### TASK PROMPT
Start to finish, print the entries exactly, and carry none of the pictures over.

<<<<

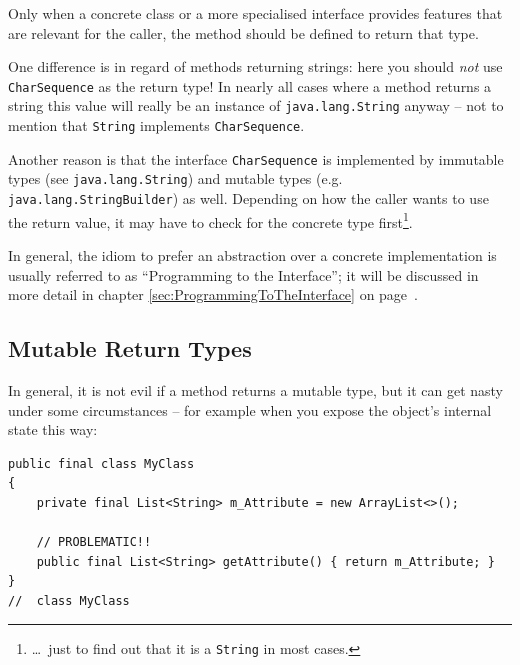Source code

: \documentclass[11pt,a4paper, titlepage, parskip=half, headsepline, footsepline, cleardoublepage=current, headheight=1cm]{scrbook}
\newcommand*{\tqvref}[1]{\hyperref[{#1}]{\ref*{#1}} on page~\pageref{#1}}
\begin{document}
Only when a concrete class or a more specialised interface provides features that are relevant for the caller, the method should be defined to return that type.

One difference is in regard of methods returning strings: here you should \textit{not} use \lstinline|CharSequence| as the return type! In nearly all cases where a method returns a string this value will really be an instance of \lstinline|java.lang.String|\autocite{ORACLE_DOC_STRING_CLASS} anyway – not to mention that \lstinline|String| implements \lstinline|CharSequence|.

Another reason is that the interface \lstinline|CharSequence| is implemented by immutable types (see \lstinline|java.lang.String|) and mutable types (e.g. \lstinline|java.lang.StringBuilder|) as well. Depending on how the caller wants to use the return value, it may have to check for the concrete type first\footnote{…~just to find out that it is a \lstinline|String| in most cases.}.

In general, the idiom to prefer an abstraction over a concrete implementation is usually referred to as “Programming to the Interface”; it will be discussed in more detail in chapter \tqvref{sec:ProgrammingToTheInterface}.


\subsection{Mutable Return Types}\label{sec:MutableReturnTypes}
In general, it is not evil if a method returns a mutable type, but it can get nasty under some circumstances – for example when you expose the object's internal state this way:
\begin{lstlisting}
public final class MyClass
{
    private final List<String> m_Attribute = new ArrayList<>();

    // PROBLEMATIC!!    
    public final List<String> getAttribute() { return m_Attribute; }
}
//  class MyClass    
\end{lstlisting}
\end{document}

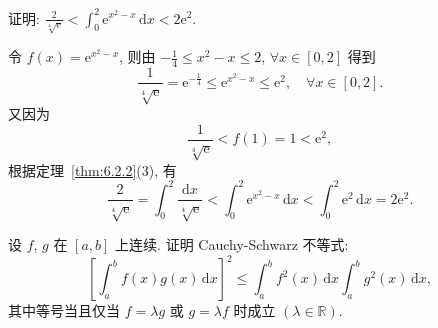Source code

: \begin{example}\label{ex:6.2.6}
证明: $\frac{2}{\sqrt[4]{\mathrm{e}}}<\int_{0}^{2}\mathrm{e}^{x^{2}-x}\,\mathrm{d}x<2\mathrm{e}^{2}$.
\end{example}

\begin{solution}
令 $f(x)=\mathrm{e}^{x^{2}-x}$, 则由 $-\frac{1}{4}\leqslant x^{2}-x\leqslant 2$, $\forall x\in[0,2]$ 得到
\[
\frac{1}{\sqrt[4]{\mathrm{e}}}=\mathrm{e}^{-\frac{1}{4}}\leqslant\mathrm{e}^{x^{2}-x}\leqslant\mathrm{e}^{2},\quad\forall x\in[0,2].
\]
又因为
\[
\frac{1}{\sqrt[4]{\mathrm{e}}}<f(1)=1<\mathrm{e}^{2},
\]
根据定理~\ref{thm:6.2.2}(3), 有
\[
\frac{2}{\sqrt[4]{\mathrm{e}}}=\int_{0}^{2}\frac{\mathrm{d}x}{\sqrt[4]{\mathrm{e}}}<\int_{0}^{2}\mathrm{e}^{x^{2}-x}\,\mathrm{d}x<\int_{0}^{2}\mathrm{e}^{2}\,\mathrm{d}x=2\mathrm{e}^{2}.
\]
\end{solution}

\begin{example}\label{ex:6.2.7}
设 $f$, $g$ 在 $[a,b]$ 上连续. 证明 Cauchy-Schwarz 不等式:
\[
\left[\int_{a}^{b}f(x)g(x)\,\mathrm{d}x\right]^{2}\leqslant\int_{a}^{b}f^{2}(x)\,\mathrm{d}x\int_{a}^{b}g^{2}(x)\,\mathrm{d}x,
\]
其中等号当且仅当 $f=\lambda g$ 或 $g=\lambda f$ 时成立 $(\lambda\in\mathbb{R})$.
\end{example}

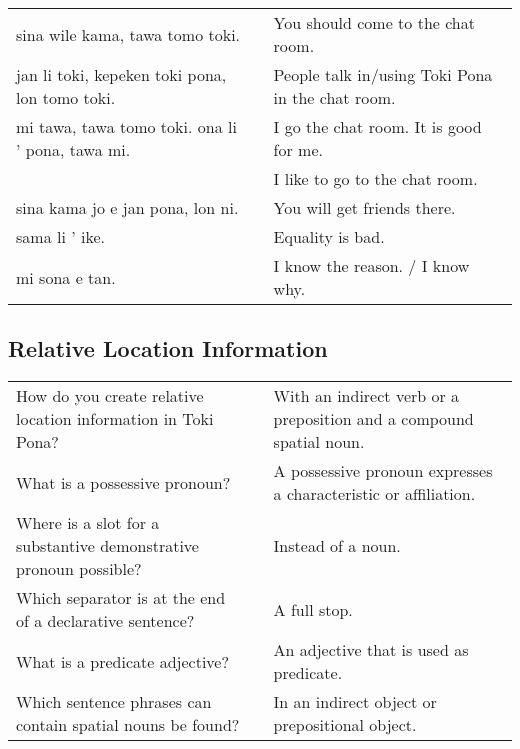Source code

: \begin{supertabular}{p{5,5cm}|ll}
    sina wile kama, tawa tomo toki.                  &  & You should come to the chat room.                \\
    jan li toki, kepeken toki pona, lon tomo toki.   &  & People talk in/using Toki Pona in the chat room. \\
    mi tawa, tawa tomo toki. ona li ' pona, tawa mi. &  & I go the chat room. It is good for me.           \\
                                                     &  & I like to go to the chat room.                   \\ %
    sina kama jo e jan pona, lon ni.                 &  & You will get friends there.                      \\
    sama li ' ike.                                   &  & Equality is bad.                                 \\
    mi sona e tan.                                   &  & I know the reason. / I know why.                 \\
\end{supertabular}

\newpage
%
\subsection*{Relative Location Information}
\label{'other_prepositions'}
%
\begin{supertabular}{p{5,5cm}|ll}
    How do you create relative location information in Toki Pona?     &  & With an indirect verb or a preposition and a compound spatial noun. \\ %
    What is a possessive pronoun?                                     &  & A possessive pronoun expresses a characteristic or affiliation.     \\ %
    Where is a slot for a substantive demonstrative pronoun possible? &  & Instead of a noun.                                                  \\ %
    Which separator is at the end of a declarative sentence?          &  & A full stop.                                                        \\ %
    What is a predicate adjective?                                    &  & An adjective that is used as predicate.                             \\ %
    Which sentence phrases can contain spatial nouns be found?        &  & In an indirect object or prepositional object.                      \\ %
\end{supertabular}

>>>>

### YOUR RESPONSE
Source code

: \documentclass[11pt,a4paper, titlepage, parskip=half, headsepline, footsepline, cleardoublepage=current, headheight=1cm]{scrbook}
\newcommand*{\tqvref}[1]{\hyperref[{#1}]{\ref*{#1}} on page~\pageref{#1}}
\begin{document}
Only when a concrete class or a more specialised interface provides features that are relevant for the caller, the method should be defined to return that type.

One difference is in regard of methods returning strings: here you should \textit{not} use \lstinline|CharSequence| as the return type! In nearly all cases where a method returns a string this value will really be an instance of \lstinline|java.lang.String|\autocite{ORACLE_DOC_STRING_CLASS} anyway – not to mention that \lstinline|String| implements \lstinline|CharSequence|.

Another reason is that the interface \lstinline|CharSequence| is implemented by immutable types (see \lstinline|java.lang.String|) and mutable types (e.g. \lstinline|java.lang.StringBuilder|) as well. Depending on how the caller wants to use the return value, it may have to check for the concrete type first\footnote{…~just to find out that it is a \lstinline|String| in most cases.}.

In general, the idiom to prefer an abstraction over a concrete implementation is usually referred to as “Programming to the Interface”; it will be discussed in more detail in chapter \tqvref{sec:ProgrammingToTheInterface}.


\subsection{Mutable Return Types}\label{sec:MutableReturnTypes}
In general, it is not evil if a method returns a mutable type, but it can get nasty under some circumstances – for example when you expose the object's internal state this way:
\begin{lstlisting}
public final class MyClass
{
    private final List<String> m_Attribute = new ArrayList<>();

    // PROBLEMATIC!!    
    public final List<String> getAttribute() { return m_Attribute; }
}
//  class MyClass    
\end{lstlisting}
\end{document}

Source code

: \begin{example}\label{ex:6.2.6}
证明: $\frac{2}{\sqrt[4]{\mathrm{e}}}<\int_{0}^{2}\mathrm{e}^{x^{2}-x}\,\mathrm{d}x<2\mathrm{e}^{2}$.
\end{example}

\begin{solution}
令 $f(x)=\mathrm{e}^{x^{2}-x}$, 则由 $-\frac{1}{4}\leqslant x^{2}-x\leqslant 2$, $\forall x\in[0,2]$ 得到
\[
\frac{1}{\sqrt[4]{\mathrm{e}}}=\mathrm{e}^{-\frac{1}{4}}\leqslant\mathrm{e}^{x^{2}-x}\leqslant\mathrm{e}^{2},\quad\forall x\in[0,2].
\]
又因为
\[
\frac{1}{\sqrt[4]{\mathrm{e}}}<f(1)=1<\mathrm{e}^{2},
\]
根据定理~\ref{thm:6.2.2}(3), 有
\[
\frac{2}{\sqrt[4]{\mathrm{e}}}=\int_{0}^{2}\frac{\mathrm{d}x}{\sqrt[4]{\mathrm{e}}}<\int_{0}^{2}\mathrm{e}^{x^{2}-x}\,\mathrm{d}x<\int_{0}^{2}\mathrm{e}^{2}\,\mathrm{d}x=2\mathrm{e}^{2}.
\]
\end{solution}

\begin{example}\label{ex:6.2.7}
设 $f$, $g$ 在 $[a,b]$ 上连续. 证明 Cauchy-Schwarz 不等式:
\[
\left[\int_{a}^{b}f(x)g(x)\,\mathrm{d}x\right]^{2}\leqslant\int_{a}^{b}f^{2}(x)\,\mathrm{d}x\int_{a}^{b}g^{2}(x)\,\mathrm{d}x,
\]
其中等号当且仅当 $f=\lambda g$ 或 $g=\lambda f$ 时成立 $(\lambda\in\mathbb{R})$.
\end{example}

Source code

: \begin{supertabular}{p{5,5cm}|ll}
    sina wile kama, tawa tomo toki.                  &  & You should come to the chat room.                \\
    jan li toki, kepeken toki pona, lon tomo toki.   &  & People talk in/using Toki Pona in the chat room. \\
    mi tawa, tawa tomo toki. ona li ' pona, tawa mi. &  & I go the chat room. It is good for me.           \\
                                                     &  & I like to go to the chat room.                   \\ %
    sina kama jo e jan pona, lon ni.                 &  & You will get friends there.                      \\
    sama li ' ike.                                   &  & Equality is bad.                                 \\
    mi sona e tan.                                   &  & I know the reason. / I know why.                 \\
\end{supertabular}

\newpage
%
\subsection*{Relative Location Information}
\label{'other_prepositions'}
%
\begin{supertabular}{p{5,5cm}|ll}
    How do you create relative location information in Toki Pona?     &  & With an indirect verb or a preposition and a compound spatial noun. \\ %
    What is a possessive pronoun?                                     &  & A possessive pronoun expresses a characteristic or affiliation.     \\ %
    Where is a slot for a substantive demonstrative pronoun possible? &  & Instead of a noun.                                                  \\ %
    Which separator is at the end of a declarative sentence?          &  & A full stop.                                                        \\ %
    What is a predicate adjective?                                    &  & An adjective that is used as predicate.                             \\ %
    Which sentence phrases can contain spatial nouns be found?        &  & In an indirect object or prepositional object.                      \\ %
\end{supertabular}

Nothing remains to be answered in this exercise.